In his thesis, Carry A Gun, Carry Your Life: A Case For Concealed Carry, Caleb Harrell will advocate for allowing concealed carriers to carry into gun-free zones. He will bring light to the failure of gun-free zones, and the vital role permit holders play in reducing crime. Caleb hopes his thesis will spark change in the way we approach the second amendment.


Tuesday, April 23  |  Auditorium  (Final Fourum)
Four presenters will advance to the Final Fourum and have the opportunity to compete for the Senior Thesis laureate and a scholarship from the Reid Collins & Tsai LLP team of trial attorneys. 

In his thesis, Turn over a new leaf: Increasing CPS Caseworkers to Reduce Caseloads and Turnover RatesJ.D. Carter will argue that the number of Child Protective Service caseworkers should be increased. Plagued with high caseloads and turnover rates, CPS employees struggle to adequately provide for children in the Texas foster care system.
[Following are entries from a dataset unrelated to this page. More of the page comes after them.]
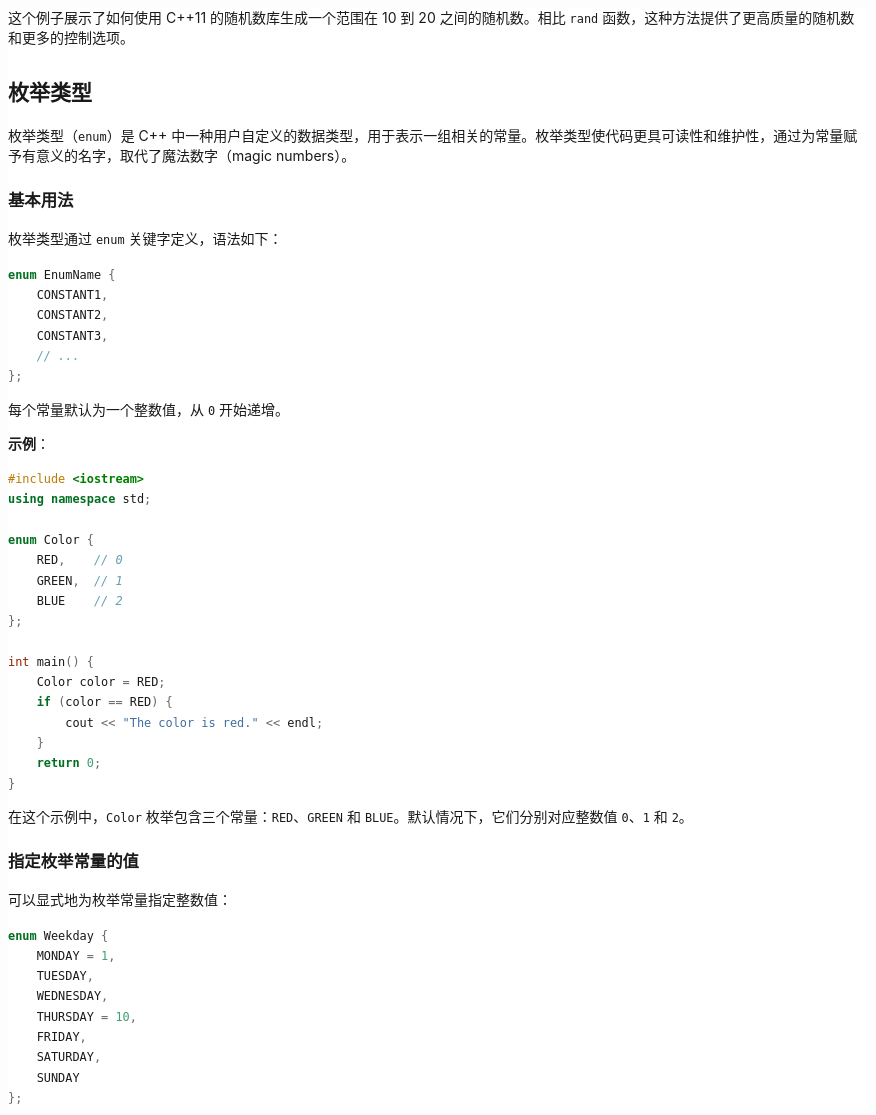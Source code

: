 这个例子展示了如何使用 C++11 的随机数库生成一个范围在 10 到 20 之间的随机数。相比 `rand` 函数，这种方法提供了更高质量的随机数和更多的控制选项。



## 枚举类型

枚举类型（`enum`）是 C++ 中一种用户自定义的数据类型，用于表示一组相关的常量。枚举类型使代码更具可读性和维护性，通过为常量赋予有意义的名字，取代了魔法数字（magic numbers）。

### 基本用法

枚举类型通过 `enum` 关键字定义，语法如下：

```cpp
enum EnumName {
    CONSTANT1,
    CONSTANT2,
    CONSTANT3,
    // ...
};
```

每个常量默认为一个整数值，从 `0` 开始递增。

**示例**：

```cpp
#include <iostream>
using namespace std;

enum Color {
    RED,    // 0
    GREEN,  // 1
    BLUE    // 2
};

int main() {
    Color color = RED;
    if (color == RED) {
        cout << "The color is red." << endl;
    }
    return 0;
}
```

在这个示例中，`Color` 枚举包含三个常量：`RED`、`GREEN` 和 `BLUE`。默认情况下，它们分别对应整数值 `0`、`1` 和 `2`。

### 指定枚举常量的值

可以显式地为枚举常量指定整数值：

```cpp
enum Weekday {
    MONDAY = 1,
    TUESDAY,
    WEDNESDAY,
    THURSDAY = 10,
    FRIDAY,
    SATURDAY,
    SUNDAY
};
```
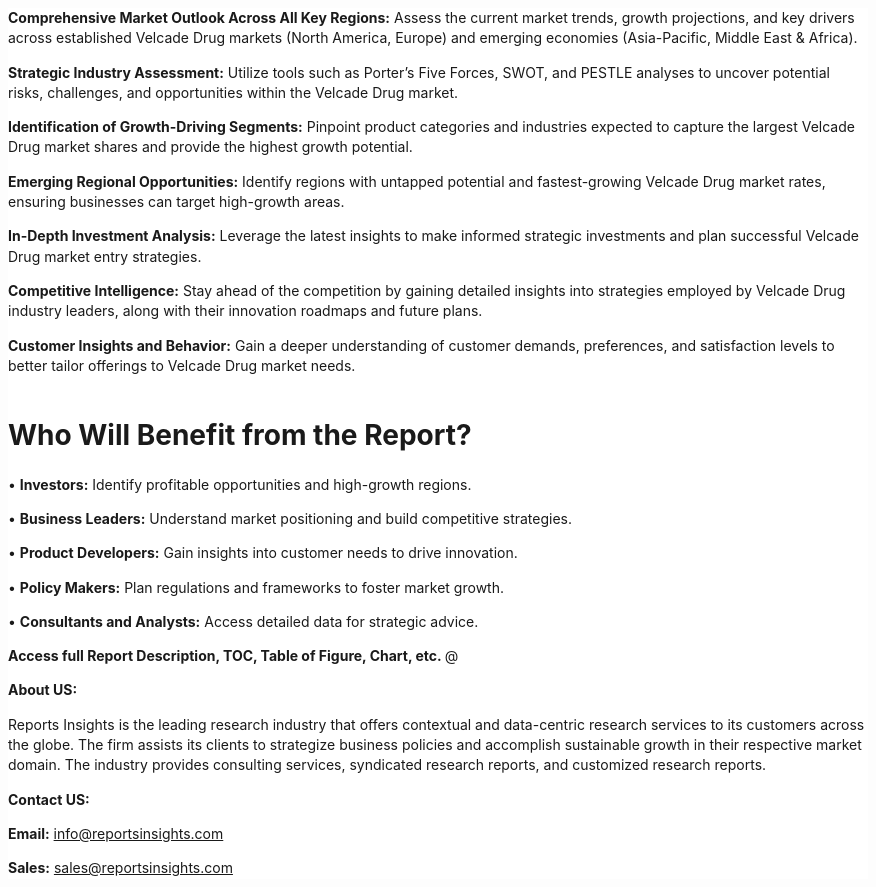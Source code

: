 <strong>Comprehensive Market Outlook Across All Key Regions:</strong>
Assess the current market trends, growth projections, and key drivers across established Velcade Drug markets (North America, Europe) and emerging economies (Asia-Pacific, Middle East & Africa).

<strong>Strategic Industry Assessment:</strong>
Utilize tools such as Porter’s Five Forces, SWOT, and PESTLE analyses to uncover potential risks, challenges, and opportunities within the Velcade Drug market.

<strong>Identification of Growth-Driving Segments:</strong>
Pinpoint product categories and industries expected to capture the largest Velcade Drug market shares and provide the highest growth potential.

<strong>Emerging Regional Opportunities:</strong>
Identify regions with untapped potential and fastest-growing Velcade Drug market rates, ensuring businesses can target high-growth areas.

<strong>In-Depth Investment Analysis:</strong>
Leverage the latest insights to make informed strategic investments and plan successful Velcade Drug market entry strategies.

<strong>Competitive Intelligence:</strong>
Stay ahead of the competition by gaining detailed insights into strategies employed by Velcade Drug industry leaders, along with their innovation roadmaps and future plans.

<strong>Customer Insights and Behavior:</strong>
Gain a deeper understanding of customer demands, preferences, and satisfaction levels to better tailor offerings to Velcade Drug market needs.

# <strong>Who Will Benefit from the Report?</strong>

• <strong>Investors:</strong> Identify profitable opportunities and high-growth regions.

• <strong>Business Leaders:</strong> Understand market positioning and build competitive strategies.

• <strong>Product Developers:</strong> Gain insights into customer needs to drive innovation.

• <strong>Policy Makers:</strong> Plan regulations and frameworks to foster market growth.

• <strong>Consultants and Analysts:</strong> Access detailed data for strategic advice.
</ul>
<strong>Access full Report Description, TOC, Table of Figure, Chart, etc. </strong>@  <a href= style=color:#0000ff;></a></font>

<strong><strong>About US</strong>:</strong>

Reports Insights is the leading research industry that offers contextual and data-centric research services to its customers across the globe. The firm assists its clients to strategize business policies and accomplish sustainable growth in their respective market domain. The industry provides consulting services, syndicated research reports, and customized research reports.

<strong>Contact US:</strong>

<p class=""""><b>Email:</b> <a href=mailto:info@reportsinsights.com>info@reportsinsights.com</a></p>
<p class=""""><b>Sales:</b> <a href=mailto:sales@reportsinsights.com>sales@reportsinsights.com</a></p>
With increased caseworkers, countless children across Texas would better receive the care that they deserve as CPS caseloads and turnover rates decrease.
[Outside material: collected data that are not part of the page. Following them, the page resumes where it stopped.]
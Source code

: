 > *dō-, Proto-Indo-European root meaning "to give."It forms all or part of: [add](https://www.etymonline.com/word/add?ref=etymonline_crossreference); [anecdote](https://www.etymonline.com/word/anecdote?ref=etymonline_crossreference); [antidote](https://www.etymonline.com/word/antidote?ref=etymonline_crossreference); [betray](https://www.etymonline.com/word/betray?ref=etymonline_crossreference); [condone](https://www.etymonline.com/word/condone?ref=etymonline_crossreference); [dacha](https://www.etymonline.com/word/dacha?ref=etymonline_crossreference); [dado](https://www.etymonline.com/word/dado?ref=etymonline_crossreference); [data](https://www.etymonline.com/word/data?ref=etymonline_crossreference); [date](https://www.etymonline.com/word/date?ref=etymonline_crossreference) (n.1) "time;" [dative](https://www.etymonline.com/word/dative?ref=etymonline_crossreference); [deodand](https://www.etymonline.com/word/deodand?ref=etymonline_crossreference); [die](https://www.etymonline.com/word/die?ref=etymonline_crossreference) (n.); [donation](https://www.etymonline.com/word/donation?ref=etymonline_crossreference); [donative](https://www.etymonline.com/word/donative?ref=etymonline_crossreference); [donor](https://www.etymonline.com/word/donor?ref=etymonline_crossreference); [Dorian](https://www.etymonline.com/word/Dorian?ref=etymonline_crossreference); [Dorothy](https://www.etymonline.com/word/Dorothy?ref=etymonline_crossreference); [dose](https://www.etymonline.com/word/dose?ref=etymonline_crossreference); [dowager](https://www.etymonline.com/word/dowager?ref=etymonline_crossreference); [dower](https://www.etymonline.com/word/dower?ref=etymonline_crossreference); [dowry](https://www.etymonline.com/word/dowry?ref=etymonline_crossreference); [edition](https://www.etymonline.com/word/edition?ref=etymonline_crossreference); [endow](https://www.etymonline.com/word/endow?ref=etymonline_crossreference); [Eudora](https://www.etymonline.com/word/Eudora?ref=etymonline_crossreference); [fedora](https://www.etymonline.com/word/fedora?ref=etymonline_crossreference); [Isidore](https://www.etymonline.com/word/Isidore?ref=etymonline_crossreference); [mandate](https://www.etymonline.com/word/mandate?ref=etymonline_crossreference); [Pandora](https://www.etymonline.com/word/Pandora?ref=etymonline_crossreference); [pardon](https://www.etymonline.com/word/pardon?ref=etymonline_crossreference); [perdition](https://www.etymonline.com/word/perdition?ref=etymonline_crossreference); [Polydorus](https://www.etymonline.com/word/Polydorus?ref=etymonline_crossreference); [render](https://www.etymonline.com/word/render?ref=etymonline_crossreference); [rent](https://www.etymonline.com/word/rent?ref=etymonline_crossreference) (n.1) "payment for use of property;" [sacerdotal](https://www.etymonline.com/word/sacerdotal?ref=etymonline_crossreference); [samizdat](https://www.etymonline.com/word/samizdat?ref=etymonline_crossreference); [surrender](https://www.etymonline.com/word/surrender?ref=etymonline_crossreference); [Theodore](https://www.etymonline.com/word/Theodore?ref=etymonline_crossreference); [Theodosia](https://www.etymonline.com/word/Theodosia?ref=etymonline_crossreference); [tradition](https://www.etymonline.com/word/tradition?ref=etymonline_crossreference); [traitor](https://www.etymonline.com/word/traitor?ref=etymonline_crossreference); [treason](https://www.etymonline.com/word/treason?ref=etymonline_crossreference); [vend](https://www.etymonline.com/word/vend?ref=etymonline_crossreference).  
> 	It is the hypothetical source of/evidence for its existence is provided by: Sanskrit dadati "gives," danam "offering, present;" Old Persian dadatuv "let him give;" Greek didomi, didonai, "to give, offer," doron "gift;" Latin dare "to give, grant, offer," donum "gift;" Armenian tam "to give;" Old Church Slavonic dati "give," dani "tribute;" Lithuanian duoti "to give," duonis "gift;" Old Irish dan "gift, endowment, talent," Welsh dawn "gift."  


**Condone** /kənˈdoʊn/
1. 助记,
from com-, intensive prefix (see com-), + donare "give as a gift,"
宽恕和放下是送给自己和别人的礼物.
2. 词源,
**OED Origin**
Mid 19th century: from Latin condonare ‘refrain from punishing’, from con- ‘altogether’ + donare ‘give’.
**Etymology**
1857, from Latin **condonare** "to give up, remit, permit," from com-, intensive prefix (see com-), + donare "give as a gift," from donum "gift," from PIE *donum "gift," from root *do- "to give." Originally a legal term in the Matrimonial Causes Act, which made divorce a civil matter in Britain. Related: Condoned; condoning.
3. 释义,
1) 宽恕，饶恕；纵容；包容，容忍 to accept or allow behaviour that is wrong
In her thesis, Supervised Injection Facilities: Turning the Tide in the War on DrugsEllie Yellitz will argue why supervised injection facilities are needed in the United States. She will address the increasing number of overdose fatalities and explain how supervised injection facilities solve this issue while also serving the community and bringing drug addicts into treatment. Recognizing the moral dilemma that drug use in the facilities presents, Ellie proposes supervised injection facilities as a stop-gap solution to halt the overdose death rates.
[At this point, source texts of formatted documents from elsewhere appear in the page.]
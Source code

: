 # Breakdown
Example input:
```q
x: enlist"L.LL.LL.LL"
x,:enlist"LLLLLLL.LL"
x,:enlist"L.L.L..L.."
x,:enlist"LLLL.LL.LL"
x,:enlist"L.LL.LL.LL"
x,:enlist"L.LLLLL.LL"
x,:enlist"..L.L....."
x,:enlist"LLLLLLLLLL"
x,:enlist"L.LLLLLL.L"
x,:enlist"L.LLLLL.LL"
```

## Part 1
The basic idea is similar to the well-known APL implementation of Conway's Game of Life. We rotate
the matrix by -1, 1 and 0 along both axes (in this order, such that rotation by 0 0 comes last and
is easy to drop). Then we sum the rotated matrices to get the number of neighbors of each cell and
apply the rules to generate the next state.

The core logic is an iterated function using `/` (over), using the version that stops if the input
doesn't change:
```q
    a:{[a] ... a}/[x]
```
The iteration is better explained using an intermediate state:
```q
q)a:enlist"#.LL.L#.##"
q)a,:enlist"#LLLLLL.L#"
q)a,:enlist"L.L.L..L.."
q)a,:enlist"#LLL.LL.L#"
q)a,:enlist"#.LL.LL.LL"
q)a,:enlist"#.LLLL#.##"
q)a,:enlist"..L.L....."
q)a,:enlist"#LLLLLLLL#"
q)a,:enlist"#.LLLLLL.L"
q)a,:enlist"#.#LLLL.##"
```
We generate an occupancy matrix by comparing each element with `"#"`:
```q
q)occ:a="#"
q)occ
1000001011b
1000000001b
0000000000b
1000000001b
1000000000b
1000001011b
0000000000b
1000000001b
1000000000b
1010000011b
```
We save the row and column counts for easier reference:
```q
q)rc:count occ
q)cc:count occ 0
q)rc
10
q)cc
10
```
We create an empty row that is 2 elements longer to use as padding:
In his thesis, Slow Down: Disavowing Medical Speed, Luke Bennett will be addressing the need to move amphetamine, methamphetamine, and methylphenidate to the list of Section I controlled substances. He will speak to how these substances harm the human body and create addiction, which should not be justified when there are less dangerous alternatives. In order to help protect future generations of Americans, Luke hopes to inform society on the risks of these medications and how large of a problem they have become.

In his thesis, Casualties of No-Kill Animal Shelters, Zeke Pickering will argue for the discontinuance of Austin’s no-kill policy. He will prove that such a philosophy, however well-intentioned, is unconducive to animal well-being, can be dangerous for humans, and is financially detrimental to the community


Thursday, April 25  |  Auditorium

In her thesis, Pre-Workout: The Big Bad Wolf, Joy Santoro will argue that the FDA should evaluate and regulate dietary supplements, specifically, pre-workout supplements. Just because a product is naturally occurring does not mean that it is safe for the average consumer.

In his thesis, A Note on Education, Braden Karley, will argue that Veritas must require music education throughout middle school, while also offering those classes to high school students. The quality of education at Veritas is already high, but there will always be room for improvement. With the benefits and advantages of proficiency in music, future students will receive a more well-rounded education that will further their training to love what is good, true, and beautiful, culminating in a virtuous life.